What is needed:
Each line of the records below that contains "azurewebsites" needs to be copied.

Plain-text document sources
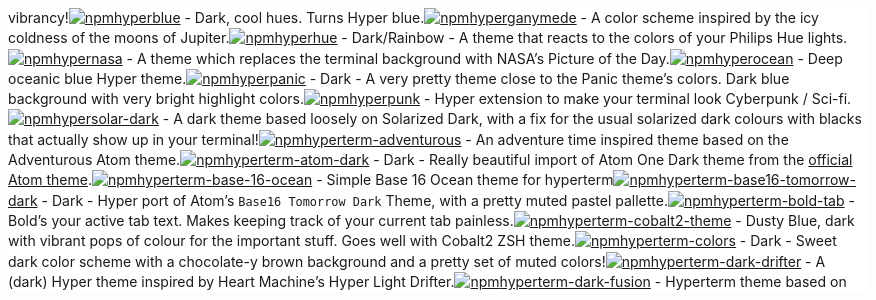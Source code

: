 vibrancy!</td><td><a href="https://www.npmjs.com/package/hyperblue-vibrancy"><img src="https://img.shields.io/npm/dm/hyperblue-vibrancy.svg?label=DL" alt="npm" /></a></td></tr><tr class="even"><td><a href="https://www.npmjs.com/package/hyperblue">hyperblue</a> - Dark, cool hues. Turns Hyper blue.</td><td><a href="https://www.npmjs.com/package/hyperblue"><img src="https://img.shields.io/npm/dm/hyperblue.svg?label=DL" alt="npm" /></a></td></tr><tr class="odd"><td><a href="https://www.npmjs.com/package/hyperganymede">hyperganymede</a> - A color scheme inspired by the icy coldness of the moons of Jupiter.</td><td><a href="https://www.npmjs.com/package/hyperganymede"><img src="https://img.shields.io/npm/dm/hyperganymede.svg?label=DL" alt="npm" /></a></td></tr><tr class="even"><td><a href="https://www.npmjs.com/package/hyperhue">hyperhue</a> - Dark/Rainbow - A theme that reacts to the colors of your Philips Hue lights.</td><td><a href="https://www.npmjs.com/package/hyperhue"><img src="https://img.shields.io/npm/dm/hyperhue.svg?label=DL" alt="npm" /></a></td></tr><tr class="odd"><td><a href="https://www.npmjs.com/package/hypernasa">hypernasa</a> - A theme which replaces the terminal background with NASA’s Picture of the Day.</td><td><a href="https://www.npmjs.com/package/hypernasa"><img src="https://img.shields.io/npm/dm/hypernasa.svg?label=DL" alt="npm" /></a></td></tr><tr class="even"><td><a href="https://www.npmjs.com/package/hyperocean">hyperocean</a> - Deep oceanic blue Hyper theme.</td><td><a href="https://www.npmjs.com/package/hyperocean"><img src="https://img.shields.io/npm/dm/hyperocean.svg?label=DL" alt="npm" /></a></td></tr><tr class="odd"><td><a href="https://www.npmjs.com/package/hyperpanic">hyperpanic</a> - Dark - A very pretty theme close to the Panic theme’s colors. Dark blue background with very bright highlight colors.</td><td><a href="https://www.npmjs.com/package/hyperpanic"><img src="https://img.shields.io/npm/dm/hyperpanic.svg?label=DL" alt="npm" /></a></td></tr><tr class="even"><td><a href="https://www.npmjs.com/package/hyperpunk">hyperpunk</a> - Hyper extension to make your terminal look Cyberpunk / Sci-fi.</td><td><a href="https://www.npmjs.com/package/hyperpunk"><img src="https://img.shields.io/npm/dm/hyperpunk.svg?label=DL" alt="npm" /></a></td></tr><tr class="odd"><td><a href="https://www.npmjs.com/package/hypersolar-dark">hypersolar-dark</a> - A dark theme based loosely on Solarized Dark, with a fix for the usual solarized dark colours with blacks that actually show up in your terminal!</td><td><a href="https://www.npmjs.com/package/hypersolar-dark"><img src="https://img.shields.io/npm/dm/hypersolar-dark.svg?label=DL" alt="npm" /></a></td></tr><tr class="even"><td><a href="https://www.npmjs.com/package/hyperterm-adventurous">hyperterm-adventurous</a> - An adventure time inspired theme based on the Adventurous Atom theme.</td><td><a href="https://www.npmjs.com/package/hyperterm-adventurous"><img src="https://img.shields.io/npm/dm/hyperterm-adventurous.svg?label=DL" alt="npm" /></a></td></tr><tr class="odd"><td><a href="https://www.npmjs.com/package/hyperterm-atom-dark">hyperterm-atom-dark</a> - Dark - Really beautiful import of Atom One Dark theme from the <a href="https://github.com/atom/one-dark-syntax">official Atom theme</a>.</td><td><a href="https://www.npmjs.com/package/hyperterm-atom-dark"><img src="https://img.shields.io/npm/dm/hyperterm-atom-dark.svg?label=DL" alt="npm" /></a></td></tr><tr class="even"><td><a href="https://www.npmjs.com/package/hyperterm-base-16-ocean">hyperterm-base-16-ocean</a> - Simple Base 16 Ocean theme for hyperterm</td><td><a href="https://www.npmjs.com/package/hyperterm-base-16-ocean"><img src="https://img.shields.io/npm/dm/hyperterm-base-16-ocean.svg?label=DL" alt="npm" /></a></td></tr><tr class="odd"><td><a href="https://www.npmjs.com/package/hyperterm-base16-tomorrow-dark">hyperterm-base16-tomorrow-dark</a> - Dark - Hyper port of Atom’s <code>Base16 Tomorrow Dark</code> Theme, with a pretty muted pastel pallette.</td><td><a href="https://www.npmjs.com/package/hyperterm-base16-tomorrow-dark"><img src="https://img.shields.io/npm/dm/hyperterm-base16-tomorrow-dark.svg?label=DL" alt="npm" /></a></td></tr><tr class="even"><td><a href="https://www.npmjs.com/package/hyperterm-bold-tab">hyperterm-bold-tab</a> - Bold’s your active tab text. Makes keeping track of your current tab painless.</td><td><a href="https://www.npmjs.com/package/hyperterm-bold-tab"><img src="https://img.shields.io/npm/dm/hyperterm-bold-tab.svg?label=DL" alt="npm" /></a></td></tr><tr class="odd"><td><a href="https://www.npmjs.com/package/hyperterm-cobalt2-theme">hyperterm-cobalt2-theme</a> - Dusty Blue, dark with vibrant pops of colour for the important stuff. Goes well with Cobalt2 ZSH theme.</td><td><a href="https://www.npmjs.com/package/hyperterm-cobalt2-theme"><img src="https://img.shields.io/npm/dm/hyperterm-cobalt2-theme.svg?label=DL" alt="npm" /></a></td></tr><tr class="even"><td><a href="https://www.npmjs.com/package/hyperterm-colors">hyperterm-colors</a> - Dark - Sweet dark color scheme with a chocolate-y brown background and a pretty set of muted colors!</td><td><a href="https://www.npmjs.com/package/hyperterm-colors"><img src="https://img.shields.io/npm/dm/hyperterm-colors.svg?label=DL" alt="npm" /></a></td></tr><tr class="odd"><td><a href="https://www.npmjs.com/package/hyperterm-dark-drifter">hyperterm-dark-drifter</a> - A (dark) Hyper theme inspired by Heart Machine’s Hyper Light Drifter.</td><td><a href="https://www.npmjs.com/package/hyperterm-dark-drifter"><img src="https://img.shields.io/npm/dm/hyperterm-dark-drifter.svg?label=DL" alt="npm" /></a></td></tr><tr class="even"><td><a href="https://www.npmjs.com/package/hyperterm-dark-fusion">hyperterm-dark-fusion</a> - Hyperterm theme based on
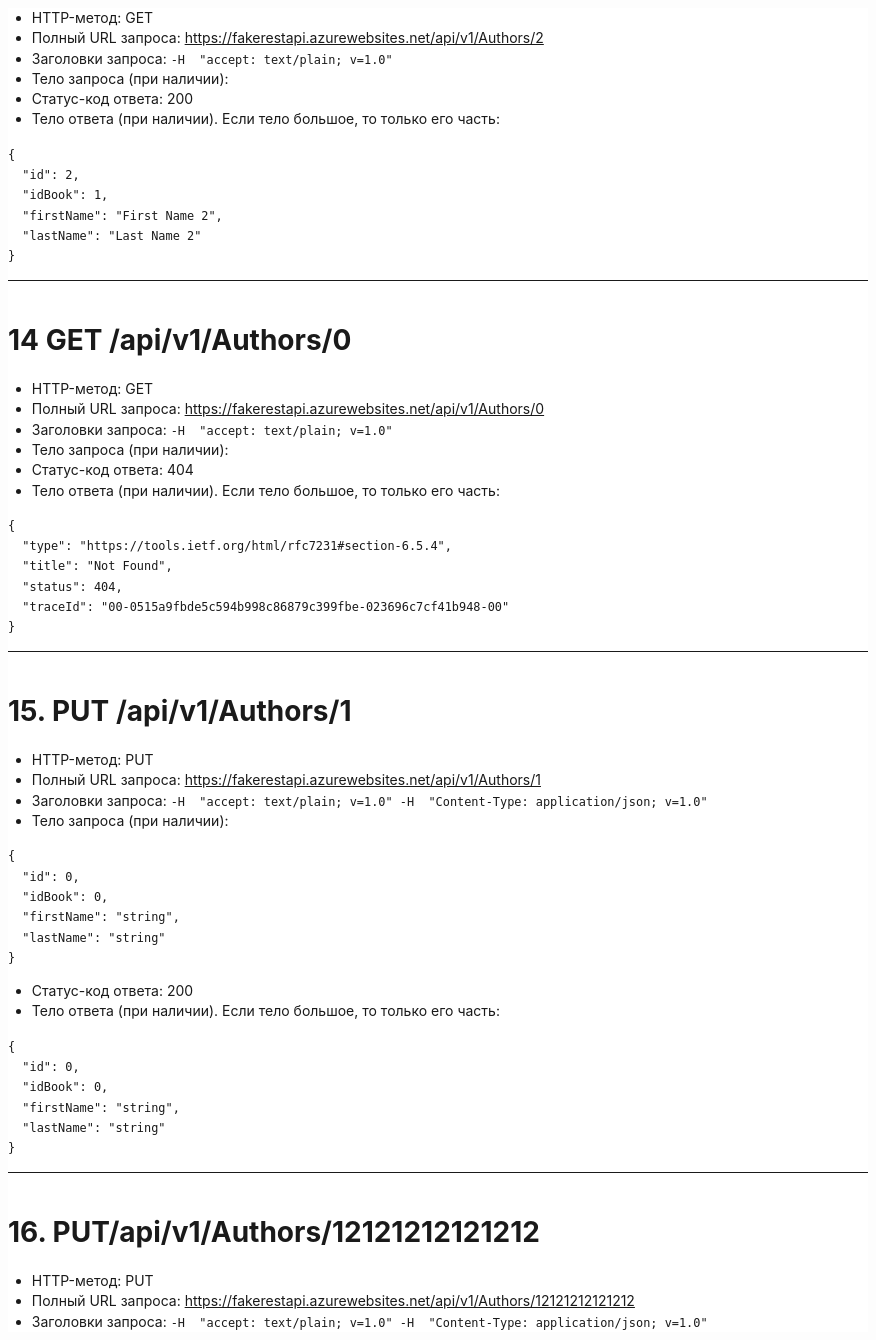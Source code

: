 - HTTP-метод: GET
- Полный URL запроса: https://fakerestapi.azurewebsites.net/api/v1/Authors/2
- Заголовки запроса: `-H  "accept: text/plain; v=1.0"`
- Тело запроса (при наличии):
- Статус-код ответа: 200
- Тело ответа (при наличии). Если тело большое, то только его часть:
```
{
  "id": 2,
  "idBook": 1,
  "firstName": "First Name 2",
  "lastName": "Last Name 2"
}
```
***
# 14 GET ​/api​/v1​/Authors​/0

- HTTP-метод: GET
- Полный URL запроса: https://fakerestapi.azurewebsites.net/api/v1/Authors/0
- Заголовки запроса: `-H  "accept: text/plain; v=1.0"`
- Тело запроса (при наличии):
- Статус-код ответа: 404
- Тело ответа (при наличии). Если тело большое, то только его часть:
```
{
  "type": "https://tools.ietf.org/html/rfc7231#section-6.5.4",
  "title": "Not Found",
  "status": 404,
  "traceId": "00-0515a9fbde5c594b998c86879c399fbe-023696c7cf41b948-00"
}
```
***
# 15. PUT ​/api​/v1​/Authors​/1

- HTTP-метод: PUT
- Полный URL запроса: https://fakerestapi.azurewebsites.net/api/v1/Authors/1
- Заголовки запроса: `-H  "accept: text/plain; v=1.0" -H  "Content-Type: application/json; v=1.0"`
- Тело запроса (при наличии):
```
{
  "id": 0,
  "idBook": 0,
  "firstName": "string",
  "lastName": "string"
}
```
- Статус-код ответа: 200
- Тело ответа (при наличии). Если тело большое, то только его часть:
```
{
  "id": 0,
  "idBook": 0,
  "firstName": "string",
  "lastName": "string"
}
```
***
# 16. PUT ​/api​/v1​/Authors​/12121212121212
- HTTP-метод: PUT
- Полный URL запроса: https://fakerestapi.azurewebsites.net/api/v1/Authors/12121212121212
- Заголовки запроса: `-H  "accept: text/plain; v=1.0" -H  "Content-Type: application/json; v=1.0"`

Reply to the exercise:
- Полный URL запроса: https://fakerestapi.azurewebsites.net/api/v1/Authors/2
- Полный URL запроса: https://fakerestapi.azurewebsites.net/api/v1/Authors/0
- Полный URL запроса: https://fakerestapi.azurewebsites.net/api/v1/Authors/1
- Полный URL запроса: https://fakerestapi.azurewebsites.net/api/v1/Authors/12121212121212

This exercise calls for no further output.